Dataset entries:
_____

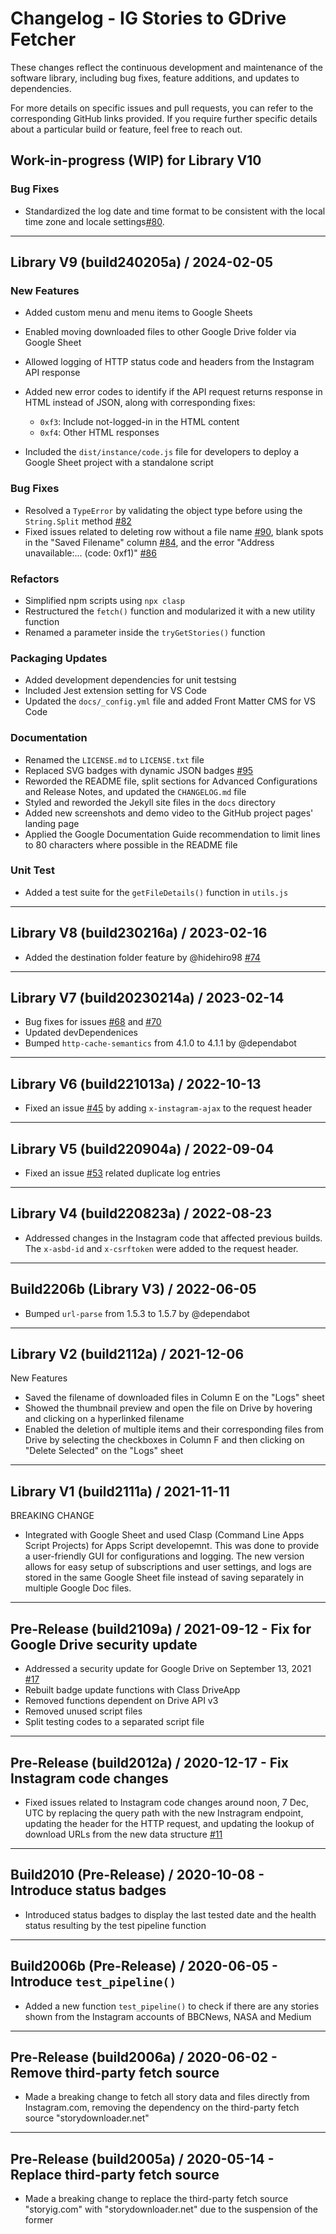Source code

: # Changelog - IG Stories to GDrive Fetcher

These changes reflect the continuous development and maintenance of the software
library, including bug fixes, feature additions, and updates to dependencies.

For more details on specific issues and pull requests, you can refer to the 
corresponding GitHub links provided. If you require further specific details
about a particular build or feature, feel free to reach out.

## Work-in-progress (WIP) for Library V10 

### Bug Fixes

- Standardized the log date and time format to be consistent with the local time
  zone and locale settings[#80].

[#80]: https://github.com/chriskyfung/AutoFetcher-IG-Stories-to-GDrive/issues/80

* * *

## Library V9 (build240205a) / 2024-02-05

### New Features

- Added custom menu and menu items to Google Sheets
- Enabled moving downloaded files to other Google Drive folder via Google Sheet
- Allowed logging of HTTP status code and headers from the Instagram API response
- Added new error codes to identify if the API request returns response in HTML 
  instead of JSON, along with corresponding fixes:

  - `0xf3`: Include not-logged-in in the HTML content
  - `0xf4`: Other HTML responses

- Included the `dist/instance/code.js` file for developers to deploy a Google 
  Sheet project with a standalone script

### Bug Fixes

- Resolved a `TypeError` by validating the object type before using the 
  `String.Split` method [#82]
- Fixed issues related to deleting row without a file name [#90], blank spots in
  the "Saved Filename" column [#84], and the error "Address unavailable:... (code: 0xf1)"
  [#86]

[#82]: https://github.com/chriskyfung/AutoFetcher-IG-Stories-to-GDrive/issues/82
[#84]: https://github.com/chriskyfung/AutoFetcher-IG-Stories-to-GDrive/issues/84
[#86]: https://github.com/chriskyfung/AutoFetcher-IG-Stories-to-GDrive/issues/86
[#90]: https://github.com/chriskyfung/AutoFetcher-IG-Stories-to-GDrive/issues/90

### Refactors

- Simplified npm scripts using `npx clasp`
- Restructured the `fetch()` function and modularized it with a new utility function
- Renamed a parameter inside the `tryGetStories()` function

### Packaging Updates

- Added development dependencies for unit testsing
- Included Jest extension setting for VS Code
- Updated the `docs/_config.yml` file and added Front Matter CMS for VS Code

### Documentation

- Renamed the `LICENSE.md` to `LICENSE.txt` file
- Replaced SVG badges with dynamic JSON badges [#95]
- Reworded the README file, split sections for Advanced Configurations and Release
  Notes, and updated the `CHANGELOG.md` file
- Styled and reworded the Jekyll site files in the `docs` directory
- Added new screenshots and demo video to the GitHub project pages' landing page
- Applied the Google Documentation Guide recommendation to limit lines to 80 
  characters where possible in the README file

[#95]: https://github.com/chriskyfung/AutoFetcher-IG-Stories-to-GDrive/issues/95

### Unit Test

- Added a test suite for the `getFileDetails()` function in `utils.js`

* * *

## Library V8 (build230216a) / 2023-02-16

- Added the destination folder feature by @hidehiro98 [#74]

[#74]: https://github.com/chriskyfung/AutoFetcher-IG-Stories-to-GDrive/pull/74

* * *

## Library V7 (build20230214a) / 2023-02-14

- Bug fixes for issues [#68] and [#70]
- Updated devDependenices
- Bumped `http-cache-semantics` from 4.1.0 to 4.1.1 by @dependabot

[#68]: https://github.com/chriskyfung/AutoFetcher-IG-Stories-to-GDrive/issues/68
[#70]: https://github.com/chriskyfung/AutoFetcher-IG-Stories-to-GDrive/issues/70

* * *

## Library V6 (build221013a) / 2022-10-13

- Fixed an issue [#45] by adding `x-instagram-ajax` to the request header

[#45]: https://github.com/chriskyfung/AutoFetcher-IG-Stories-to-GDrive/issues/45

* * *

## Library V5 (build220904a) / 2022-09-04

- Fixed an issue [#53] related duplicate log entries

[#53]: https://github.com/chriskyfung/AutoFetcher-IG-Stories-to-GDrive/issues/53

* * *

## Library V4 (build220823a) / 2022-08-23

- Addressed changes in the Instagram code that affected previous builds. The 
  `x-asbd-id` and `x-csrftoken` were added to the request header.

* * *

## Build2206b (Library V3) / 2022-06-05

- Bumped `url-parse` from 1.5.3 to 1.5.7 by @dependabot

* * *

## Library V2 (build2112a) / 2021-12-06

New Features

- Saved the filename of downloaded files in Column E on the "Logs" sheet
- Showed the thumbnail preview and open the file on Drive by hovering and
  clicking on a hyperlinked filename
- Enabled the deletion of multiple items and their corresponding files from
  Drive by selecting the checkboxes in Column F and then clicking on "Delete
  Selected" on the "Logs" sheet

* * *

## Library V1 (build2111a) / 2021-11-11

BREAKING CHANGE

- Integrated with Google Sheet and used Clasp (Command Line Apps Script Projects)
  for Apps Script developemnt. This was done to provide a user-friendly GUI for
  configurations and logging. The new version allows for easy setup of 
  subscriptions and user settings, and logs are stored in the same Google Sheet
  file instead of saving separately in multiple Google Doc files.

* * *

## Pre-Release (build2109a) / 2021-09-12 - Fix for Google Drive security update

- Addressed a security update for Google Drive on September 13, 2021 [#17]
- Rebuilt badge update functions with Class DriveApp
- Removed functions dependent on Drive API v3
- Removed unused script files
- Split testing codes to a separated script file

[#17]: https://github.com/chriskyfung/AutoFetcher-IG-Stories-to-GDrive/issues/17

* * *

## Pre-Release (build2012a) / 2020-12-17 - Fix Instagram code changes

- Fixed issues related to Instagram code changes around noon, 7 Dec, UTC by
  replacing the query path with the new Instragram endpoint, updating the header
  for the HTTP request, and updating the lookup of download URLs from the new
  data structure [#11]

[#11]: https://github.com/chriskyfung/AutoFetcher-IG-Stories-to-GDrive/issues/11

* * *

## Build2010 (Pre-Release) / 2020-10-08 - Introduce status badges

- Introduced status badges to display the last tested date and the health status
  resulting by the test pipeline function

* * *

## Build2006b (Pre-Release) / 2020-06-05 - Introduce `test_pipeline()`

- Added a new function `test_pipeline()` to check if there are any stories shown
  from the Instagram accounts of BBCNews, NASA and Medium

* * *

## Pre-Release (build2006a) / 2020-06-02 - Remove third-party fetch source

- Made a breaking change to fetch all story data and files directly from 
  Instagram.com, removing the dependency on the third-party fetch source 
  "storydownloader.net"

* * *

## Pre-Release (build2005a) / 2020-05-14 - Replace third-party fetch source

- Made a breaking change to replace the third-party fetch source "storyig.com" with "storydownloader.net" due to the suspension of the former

_____

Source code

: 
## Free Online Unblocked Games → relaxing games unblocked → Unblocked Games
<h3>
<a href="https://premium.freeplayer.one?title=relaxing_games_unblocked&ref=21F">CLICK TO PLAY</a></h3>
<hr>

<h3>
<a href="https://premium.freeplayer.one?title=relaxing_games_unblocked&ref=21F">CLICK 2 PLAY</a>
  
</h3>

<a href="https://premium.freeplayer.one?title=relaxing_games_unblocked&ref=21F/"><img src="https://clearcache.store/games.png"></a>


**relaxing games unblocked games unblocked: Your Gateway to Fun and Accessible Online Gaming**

_____

◆ **TASK ITEM**
For this exercise, output exactly the lines above from the line with "- Fixed an issue [#45]" to the line with "## Build2206b (Library V3) / 2022-06-05", counting both, and leave out the rest.

◆ **EXPECTED OUTPUT**
- Fixed an issue [#45] by adding `x-instagram-ajax` to the request header

[#45]: https://github.com/chriskyfung/AutoFetcher-IG-Stories-to-GDrive/issues/45

* * *

## Library V5 (build220904a) / 2022-09-04

- Fixed an issue [#53] related duplicate log entries

[#53]: https://github.com/chriskyfung/AutoFetcher-IG-Stories-to-GDrive/issues/53

* * *

## Library V4 (build220823a) / 2022-08-23

- Addressed changes in the Instagram code that affected previous builds. The 
  `x-asbd-id` and `x-csrftoken` were added to the request header.

* * *

## Build2206b (Library V3) / 2022-06-05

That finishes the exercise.